### WHAT IS EXPECTED
Leaving out the pictures, output each record exactly as it stands.

*** INFORMATION SHOWN Section Begins ***

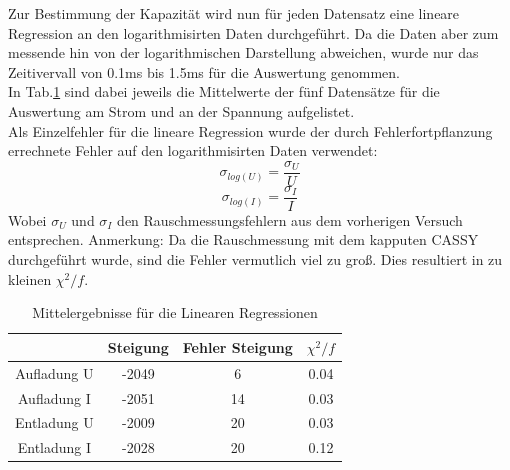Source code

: \documentclass[12pt,a4paper]{article}
\begin{document}
Zur Bestimmung der Kapazität wird nun für jeden Datensatz eine lineare Regression an den logarithmisirten Daten durchgeführt. Da die Daten aber zum messende hin von der logarithmischen Darstellung abweichen, wurde nur das Zeitivervall von 0.1ms bis 1.5ms für die Auswertung genommen.\\
In Tab.\ref{tab:kond_linreg} sind dabei jeweils die Mittelwerte der fünf Datensätze für die Auswertung am Strom und an der Spannung aufgelistet.\\
Als Einzelfehler für die lineare Regression wurde der durch Fehlerfortpflanzung errechnete Fehler auf den logarithmisirten Daten verwendet:
\begin{equation}
\sigma_{log(U)} = \dfrac{\sigma_U}{U}
\end{equation}
\begin{equation}
\sigma_{log(I)} = \dfrac{\sigma_I}{I}
\end{equation}
Wobei $\sigma_U$ und $\sigma_I$ den Rauschmessungsfehlern aus dem vorherigen Versuch entsprechen.
Anmerkung: Da die Rauschmessung mit dem kapputen CASSY durchgeführt wurde, sind die Fehler vermutlich viel zu groß. Dies resultiert in zu kleinen $\chi ^{2}/f$.

\begin{table}
\begin{tabular}{|c|c|c|c|}
\hline 
 & Steigung & Fehler Steigung & $\chi ^{2}/f$ \\ 
\hline 
Aufladung U & -2049 & 6 & 0.04 \\ 
\hline 
Aufladung I  & -2051 & 14 & 0.03 \\ 
\hline 
Entladung U & -2009 & 20 & 0.03 \\ 
\hline 
Entladung I  & -2028 & 20 & 0.12 \\ 
\hline 
\end{tabular} 
\caption{Mittelergebnisse für die Linearen Regressionen}
\label{tab:kond_linreg} 
\end{table}
\end{document}
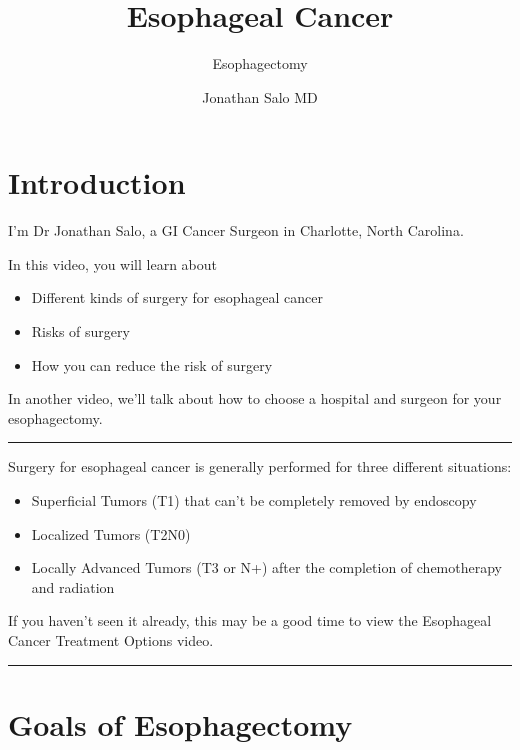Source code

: \documentclass[
]{article}
\title{Esophageal Cancer}
\subtitle{Esophagectomy}
\author{Jonathan Salo MD}
\date{}
\providecommand{\tightlist}{%
  \setlength{\itemsep}{0pt}\setlength{\parskip}{0pt}}
\begin{document}
\maketitle

\hypertarget{introduction}{%
\section{Introduction}\label{introduction}}

I'm Dr Jonathan Salo, a GI Cancer Surgeon in Charlotte, North Carolina.

In this video, you will learn about

\begin{itemize}
\tightlist
\item
  Different kinds of surgery for esophageal cancer
\item
  Risks of surgery
\item
  How you can reduce the risk of surgery
\end{itemize}

In another video, we'll talk about how to choose a hospital and surgeon
for your esophagectomy.

\begin{center}\rule{0.5\linewidth}{0.5pt}\end{center}

Surgery for esophageal cancer is generally performed for three different
situations:

\begin{itemize}
\tightlist
\item
  Superficial Tumors (T1) that can't be completely removed by endoscopy
\item
  Localized Tumors (T2N0)
\item
  Locally Advanced Tumors (T3 or N+) after the completion of
  chemotherapy and radiation
\end{itemize}

If you haven't seen it already, this may be a good time to view the
Esophageal Cancer Treatment Options video.

\begin{center}\rule{0.5\linewidth}{0.5pt}\end{center}

\hypertarget{goals-of-esophagectomy}{%
\section{Goals of Esophagectomy}\label{goals-of-esophagectomy}}
\end{document}
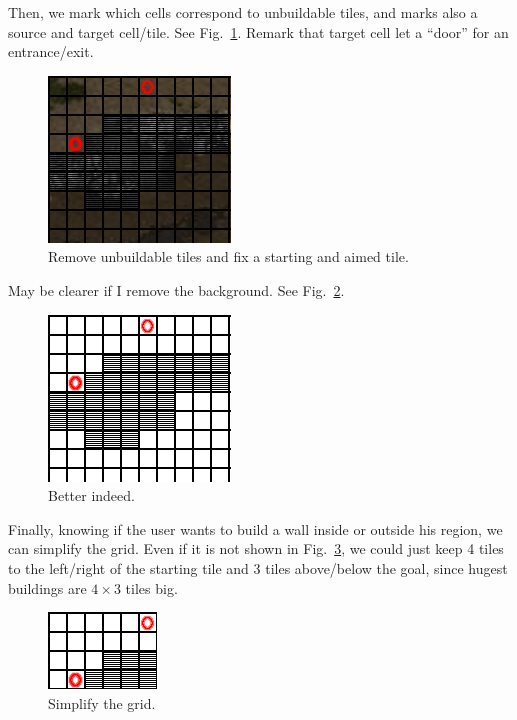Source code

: \documentclass[a4paper,11pt]{article}
\begin{document}
Then, we mark  which cells correspond to unbuildable  tiles, and marks
also      a      source       and      target      cell/tile.      See
Fig.~\ref{figs:choke_grid_marked}.  Remark  that  target  cell  let  a
``door'' for an entrance/exit.

\begin{figure}[!h]
  \centering
  \includegraphics[width=.4\linewidth]{figs/choke_grid_marked}
  \caption{Remove unbuildable tiles and fix a starting and aimed tile.}
  \label{figs:choke_grid_marked}
\end{figure}

May be clearer if I remove the background. See Fig.~\ref{figs:grid}.

\begin{figure}[!h]
  \centering
  \includegraphics[width=.4\linewidth]{figs/grid}
  \caption{Better indeed.}
  \label{figs:grid}
\end{figure}


Finally, knowing if  the user wants to build a  wall inside or outside
his  region, we can  simplify the  grid. Even  if it  is not  shown in
Fig.~\ref{figs:grid_simplified}, we could just keep 4 tiles to the
left/right  of the  starting tile  and 3  tiles above/below  the goal,
since hugest buildings are $4 \times 3$ tiles big.

\begin{figure}[!h]
  \centering
  \includegraphics[width=.4\linewidth]{figs/grid_simplified}
  \caption{Simplify the grid.}
  \label{figs:grid_simplified}
\end{figure}
\end{document}
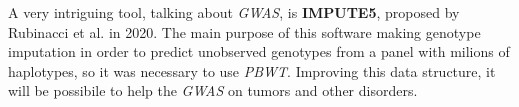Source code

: \documentclass[a4paper,11pt, oneside]{article}
\begin{document}
A very intriguing tool, talking about \textit{GWAS}, is
\textbf{IMPUTE5}, proposed by Rubinacci et al. in 2020. The main purpose of this
software making genotype imputation in order to predict unobserved genotypes
from a panel with milions of haplotypes, so it was necessary to use
\textit{PBWT}. Improving this data structure, it will be possibile to help the
\textit{GWAS} on tumors and other disorders. 
\end{document}
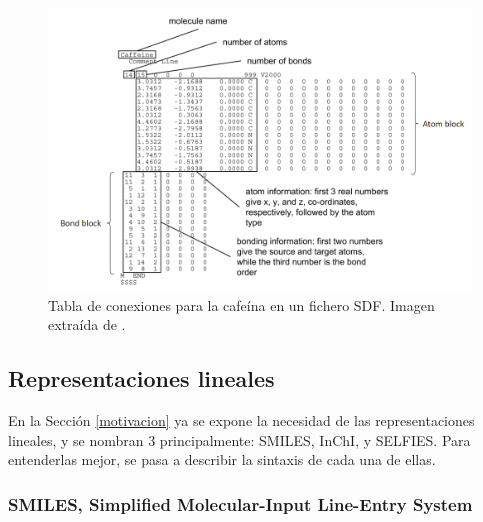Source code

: \begin{figure}[h!]
    \centering
    \includegraphics[scale=0.5]{imagenes/estado_arte/teoria/conection_table.png}
    \caption{Tabla de conexiones para la cafeína en un fichero SDF. Imagen extraída de \cite{brown_chemoinformaticsintroduction_2009}.}
    \label{fig:conection_table}
\end{figure}

\subsection{Representaciones lineales} \label{teoria:representaciones_lineales}
En la Sección \ref{motivacion} ya se expone la necesidad de las representaciones lineales, y se nombran 3 principalmente: SMILES, InChI, y SELFIES. Para entenderlas mejor, se pasa a describir la sintaxis de cada una de ellas.

\subsubsection{SMILES, Simplified Molecular-Input Line-Entry System}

*** INFORMATION SHOWN Section Ends ***

### TASK ANSWER
Source code

: \documentclass[12pt,a4paper]{article}
\begin{document}
Zur Bestimmung der Kapazität wird nun für jeden Datensatz eine lineare Regression an den logarithmisirten Daten durchgeführt. Da die Daten aber zum messende hin von der logarithmischen Darstellung abweichen, wurde nur das Zeitivervall von 0.1ms bis 1.5ms für die Auswertung genommen.\\
In Tab.\ref{tab:kond_linreg} sind dabei jeweils die Mittelwerte der fünf Datensätze für die Auswertung am Strom und an der Spannung aufgelistet.\\
Als Einzelfehler für die lineare Regression wurde der durch Fehlerfortpflanzung errechnete Fehler auf den logarithmisirten Daten verwendet:
\begin{equation}
\sigma_{log(U)} = \dfrac{\sigma_U}{U}
\end{equation}
\begin{equation}
\sigma_{log(I)} = \dfrac{\sigma_I}{I}
\end{equation}
Wobei $\sigma_U$ und $\sigma_I$ den Rauschmessungsfehlern aus dem vorherigen Versuch entsprechen.
Anmerkung: Da die Rauschmessung mit dem kapputen CASSY durchgeführt wurde, sind die Fehler vermutlich viel zu groß. Dies resultiert in zu kleinen $\chi ^{2}/f$.

\begin{table}
\begin{tabular}{|c|c|c|c|}
\hline 
 & Steigung & Fehler Steigung & $\chi ^{2}/f$ \\ 
\hline 
Aufladung U & -2049 & 6 & 0.04 \\ 
\hline 
Aufladung I  & -2051 & 14 & 0.03 \\ 
\hline 
Entladung U & -2009 & 20 & 0.03 \\ 
\hline 
Entladung I  & -2028 & 20 & 0.12 \\ 
\hline 
\end{tabular} 
\caption{Mittelergebnisse für die Linearen Regressionen}
\label{tab:kond_linreg} 
\end{table}
\end{document}
Source code

: \documentclass[
]{article}
\title{Esophageal Cancer}
\subtitle{Esophagectomy}
\author{Jonathan Salo MD}
\date{}
\providecommand{\tightlist}{%
  \setlength{\itemsep}{0pt}\setlength{\parskip}{0pt}}
\begin{document}
\maketitle

\hypertarget{introduction}{%
\section{Introduction}\label{introduction}}

I'm Dr Jonathan Salo, a GI Cancer Surgeon in Charlotte, North Carolina.

In this video, you will learn about

\begin{itemize}
\tightlist
\item
  Different kinds of surgery for esophageal cancer
\item
  Risks of surgery
\item
  How you can reduce the risk of surgery
\end{itemize}

In another video, we'll talk about how to choose a hospital and surgeon
for your esophagectomy.

\begin{center}\rule{0.5\linewidth}{0.5pt}\end{center}

Surgery for esophageal cancer is generally performed for three different
situations:

\begin{itemize}
\tightlist
\item
  Superficial Tumors (T1) that can't be completely removed by endoscopy
\item
  Localized Tumors (T2N0)
\item
  Locally Advanced Tumors (T3 or N+) after the completion of
  chemotherapy and radiation
\end{itemize}

If you haven't seen it already, this may be a good time to view the
Esophageal Cancer Treatment Options video.

\begin{center}\rule{0.5\linewidth}{0.5pt}\end{center}

\hypertarget{goals-of-esophagectomy}{%
\section{Goals of Esophagectomy}\label{goals-of-esophagectomy}}
\end{document}
Source code

: \documentclass[a4paper,11pt]{article}
\begin{document}
Then, we mark  which cells correspond to unbuildable  tiles, and marks
also      a      source       and      target      cell/tile.      See
Fig.~\ref{figs:choke_grid_marked}.  Remark  that  target  cell  let  a
``door'' for an entrance/exit.

\begin{figure}[!h]
  \centering
  \includegraphics[width=.4\linewidth]{figs/choke_grid_marked}
  \caption{Remove unbuildable tiles and fix a starting and aimed tile.}
  \label{figs:choke_grid_marked}
\end{figure}

May be clearer if I remove the background. See Fig.~\ref{figs:grid}.

\begin{figure}[!h]
  \centering
  \includegraphics[width=.4\linewidth]{figs/grid}
  \caption{Better indeed.}
  \label{figs:grid}
\end{figure}


Finally, knowing if  the user wants to build a  wall inside or outside
his  region, we can  simplify the  grid. Even  if it  is not  shown in
Fig.~\ref{figs:grid_simplified}, we could just keep 4 tiles to the
left/right  of the  starting tile  and 3  tiles above/below  the goal,
since hugest buildings are $4 \times 3$ tiles big.

\begin{figure}[!h]
  \centering
  \includegraphics[width=.4\linewidth]{figs/grid_simplified}
  \caption{Simplify the grid.}
  \label{figs:grid_simplified}
\end{figure}
\end{document}
Source code

: \documentclass[a4paper,11pt, oneside]{article}
\begin{document}
A very intriguing tool, talking about \textit{GWAS}, is
\textbf{IMPUTE5}, proposed by Rubinacci et al. in 2020. The main purpose of this
software making genotype imputation in order to predict unobserved genotypes
from a panel with milions of haplotypes, so it was necessary to use
\textit{PBWT}. Improving this data structure, it will be possibile to help the
\textit{GWAS} on tumors and other disorders. 
\end{document}
Source code

: \begin{figure}[h!]
    \centering
    \includegraphics[scale=0.5]{imagenes/estado_arte/teoria/conection_table.png}
    \caption{Tabla de conexiones para la cafeína en un fichero SDF. Imagen extraída de \cite{brown_chemoinformaticsintroduction_2009}.}
    \label{fig:conection_table}
\end{figure}

\subsection{Representaciones lineales} \label{teoria:representaciones_lineales}
En la Sección \ref{motivacion} ya se expone la necesidad de las representaciones lineales, y se nombran 3 principalmente: SMILES, InChI, y SELFIES. Para entenderlas mejor, se pasa a describir la sintaxis de cada una de ellas.

\subsubsection{SMILES, Simplified Molecular-Input Line-Entry System}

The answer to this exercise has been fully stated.